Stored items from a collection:
_ _ _ _ _ _ _

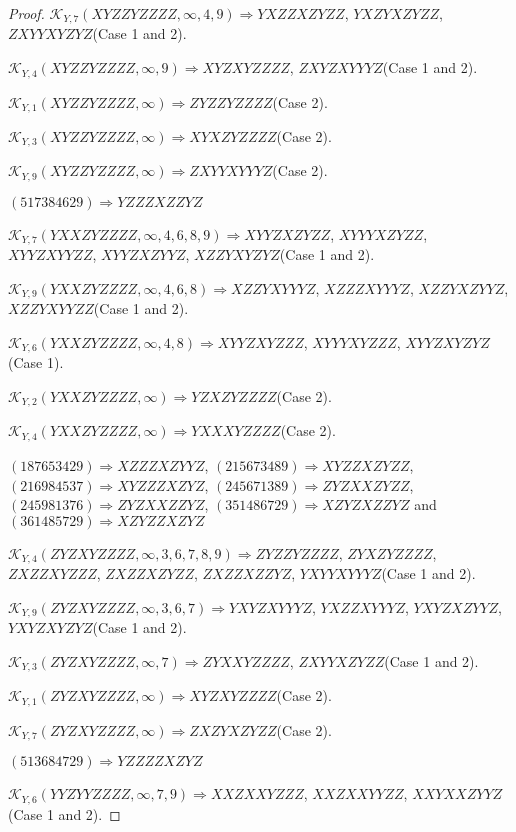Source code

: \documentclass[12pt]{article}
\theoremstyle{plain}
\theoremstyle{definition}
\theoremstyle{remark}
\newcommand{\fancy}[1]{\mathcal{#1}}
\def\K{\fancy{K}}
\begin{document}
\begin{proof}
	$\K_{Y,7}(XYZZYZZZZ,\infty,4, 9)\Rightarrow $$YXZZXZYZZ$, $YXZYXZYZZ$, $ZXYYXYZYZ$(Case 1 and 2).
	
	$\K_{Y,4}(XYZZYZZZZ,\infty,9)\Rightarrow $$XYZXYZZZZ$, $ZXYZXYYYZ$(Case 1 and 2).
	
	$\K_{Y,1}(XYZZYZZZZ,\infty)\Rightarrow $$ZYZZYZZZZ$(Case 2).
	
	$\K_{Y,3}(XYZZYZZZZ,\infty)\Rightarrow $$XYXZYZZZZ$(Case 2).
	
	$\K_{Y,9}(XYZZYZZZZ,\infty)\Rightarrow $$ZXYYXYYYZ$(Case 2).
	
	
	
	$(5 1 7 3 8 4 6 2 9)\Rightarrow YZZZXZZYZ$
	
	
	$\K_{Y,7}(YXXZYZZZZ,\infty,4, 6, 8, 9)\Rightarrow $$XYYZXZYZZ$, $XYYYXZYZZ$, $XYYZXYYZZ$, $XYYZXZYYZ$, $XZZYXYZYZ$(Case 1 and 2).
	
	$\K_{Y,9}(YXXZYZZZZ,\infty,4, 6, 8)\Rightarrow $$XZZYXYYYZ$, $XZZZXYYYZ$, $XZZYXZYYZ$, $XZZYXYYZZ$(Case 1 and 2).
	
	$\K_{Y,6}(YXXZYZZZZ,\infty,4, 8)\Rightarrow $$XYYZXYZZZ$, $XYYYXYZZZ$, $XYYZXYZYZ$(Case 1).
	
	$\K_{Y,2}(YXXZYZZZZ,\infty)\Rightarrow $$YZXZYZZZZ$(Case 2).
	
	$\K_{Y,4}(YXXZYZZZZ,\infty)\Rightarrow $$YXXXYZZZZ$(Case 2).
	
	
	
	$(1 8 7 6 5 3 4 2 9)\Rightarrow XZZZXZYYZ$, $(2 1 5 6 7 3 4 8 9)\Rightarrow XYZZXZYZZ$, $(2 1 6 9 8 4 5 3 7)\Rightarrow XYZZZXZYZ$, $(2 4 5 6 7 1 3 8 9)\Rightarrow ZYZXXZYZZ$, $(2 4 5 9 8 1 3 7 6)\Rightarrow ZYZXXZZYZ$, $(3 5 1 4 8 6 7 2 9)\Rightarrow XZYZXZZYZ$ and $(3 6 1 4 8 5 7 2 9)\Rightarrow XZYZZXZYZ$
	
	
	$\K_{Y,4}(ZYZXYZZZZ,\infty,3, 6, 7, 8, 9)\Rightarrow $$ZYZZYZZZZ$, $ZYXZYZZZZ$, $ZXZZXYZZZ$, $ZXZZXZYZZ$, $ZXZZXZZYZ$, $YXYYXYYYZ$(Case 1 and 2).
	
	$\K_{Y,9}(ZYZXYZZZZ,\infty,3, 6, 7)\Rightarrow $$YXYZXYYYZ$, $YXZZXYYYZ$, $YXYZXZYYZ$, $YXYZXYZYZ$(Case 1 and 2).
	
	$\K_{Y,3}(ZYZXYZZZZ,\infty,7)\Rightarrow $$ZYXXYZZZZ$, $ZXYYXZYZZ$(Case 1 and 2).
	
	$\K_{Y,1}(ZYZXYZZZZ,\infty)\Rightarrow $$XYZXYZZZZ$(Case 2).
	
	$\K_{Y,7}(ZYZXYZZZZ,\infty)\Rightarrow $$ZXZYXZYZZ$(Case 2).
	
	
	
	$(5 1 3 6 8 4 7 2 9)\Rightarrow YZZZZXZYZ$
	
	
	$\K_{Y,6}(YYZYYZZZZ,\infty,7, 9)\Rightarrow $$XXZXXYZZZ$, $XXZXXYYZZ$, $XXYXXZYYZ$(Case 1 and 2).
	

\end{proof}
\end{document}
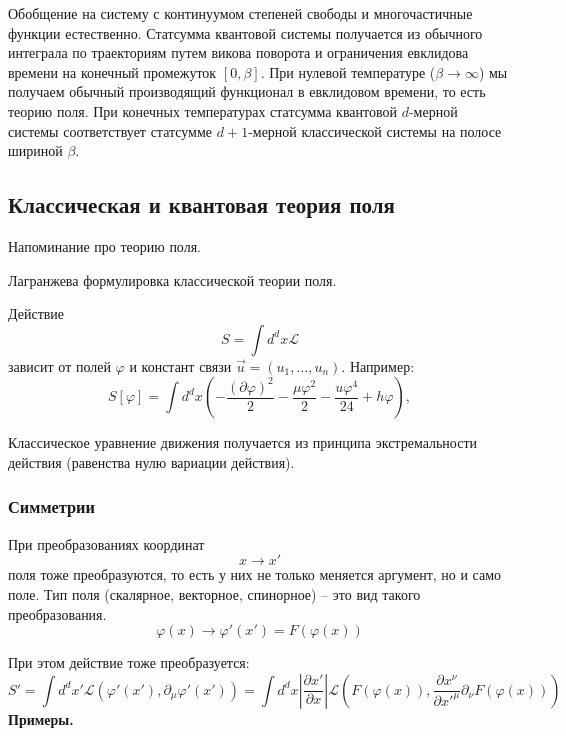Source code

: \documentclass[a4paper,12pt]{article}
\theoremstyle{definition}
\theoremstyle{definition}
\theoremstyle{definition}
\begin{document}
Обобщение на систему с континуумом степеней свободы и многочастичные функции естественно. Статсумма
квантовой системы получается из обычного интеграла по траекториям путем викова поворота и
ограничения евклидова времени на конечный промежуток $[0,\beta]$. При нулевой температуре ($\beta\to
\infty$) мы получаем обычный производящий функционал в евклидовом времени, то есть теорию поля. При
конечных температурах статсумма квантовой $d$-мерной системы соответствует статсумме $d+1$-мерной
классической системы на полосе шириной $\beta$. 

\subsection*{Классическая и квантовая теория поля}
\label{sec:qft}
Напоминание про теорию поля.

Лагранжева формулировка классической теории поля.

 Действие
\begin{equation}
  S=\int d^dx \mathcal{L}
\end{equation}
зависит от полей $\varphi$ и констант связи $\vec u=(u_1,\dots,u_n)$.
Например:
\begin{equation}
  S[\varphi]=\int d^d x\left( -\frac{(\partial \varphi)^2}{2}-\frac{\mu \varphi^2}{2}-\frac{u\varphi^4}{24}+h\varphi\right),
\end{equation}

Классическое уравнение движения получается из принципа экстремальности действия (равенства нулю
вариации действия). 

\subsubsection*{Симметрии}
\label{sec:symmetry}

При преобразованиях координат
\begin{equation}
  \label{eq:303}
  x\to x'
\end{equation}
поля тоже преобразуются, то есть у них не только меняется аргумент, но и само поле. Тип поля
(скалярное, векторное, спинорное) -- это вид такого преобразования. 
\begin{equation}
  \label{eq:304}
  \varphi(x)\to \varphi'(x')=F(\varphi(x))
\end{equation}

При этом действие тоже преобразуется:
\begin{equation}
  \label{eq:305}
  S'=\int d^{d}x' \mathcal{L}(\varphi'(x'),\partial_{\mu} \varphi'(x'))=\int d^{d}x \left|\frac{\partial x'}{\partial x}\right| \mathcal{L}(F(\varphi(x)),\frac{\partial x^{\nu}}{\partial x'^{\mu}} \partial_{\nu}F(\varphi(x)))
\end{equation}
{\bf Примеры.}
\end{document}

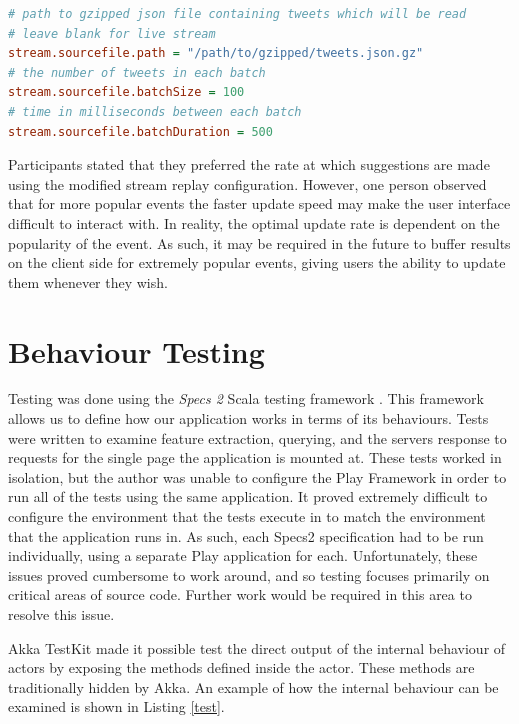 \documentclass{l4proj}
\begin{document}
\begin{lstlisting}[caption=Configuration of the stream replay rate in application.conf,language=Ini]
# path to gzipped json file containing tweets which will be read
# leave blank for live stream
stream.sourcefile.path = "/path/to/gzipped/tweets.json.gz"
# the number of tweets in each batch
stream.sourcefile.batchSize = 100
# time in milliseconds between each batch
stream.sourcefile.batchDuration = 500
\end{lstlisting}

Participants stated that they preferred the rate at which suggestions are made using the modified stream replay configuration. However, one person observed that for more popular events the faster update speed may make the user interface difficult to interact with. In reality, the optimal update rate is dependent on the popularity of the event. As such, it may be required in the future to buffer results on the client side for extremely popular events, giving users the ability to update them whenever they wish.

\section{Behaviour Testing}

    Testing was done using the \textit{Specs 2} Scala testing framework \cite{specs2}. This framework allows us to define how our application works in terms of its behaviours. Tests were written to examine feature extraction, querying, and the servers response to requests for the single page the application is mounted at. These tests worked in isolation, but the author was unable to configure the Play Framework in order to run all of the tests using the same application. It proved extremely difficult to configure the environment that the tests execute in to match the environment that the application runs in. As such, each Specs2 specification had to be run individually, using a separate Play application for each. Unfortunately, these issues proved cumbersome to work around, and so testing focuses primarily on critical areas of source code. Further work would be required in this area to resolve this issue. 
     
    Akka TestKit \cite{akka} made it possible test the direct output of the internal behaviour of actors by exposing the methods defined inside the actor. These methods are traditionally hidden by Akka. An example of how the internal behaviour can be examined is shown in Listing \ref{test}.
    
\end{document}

_ _ _ _ _ _ _

-- DIRECTIONS --
Among the entries above, how many lines hold the string "поля"? Give the number by itself.

-- TASK OUTPUT --
5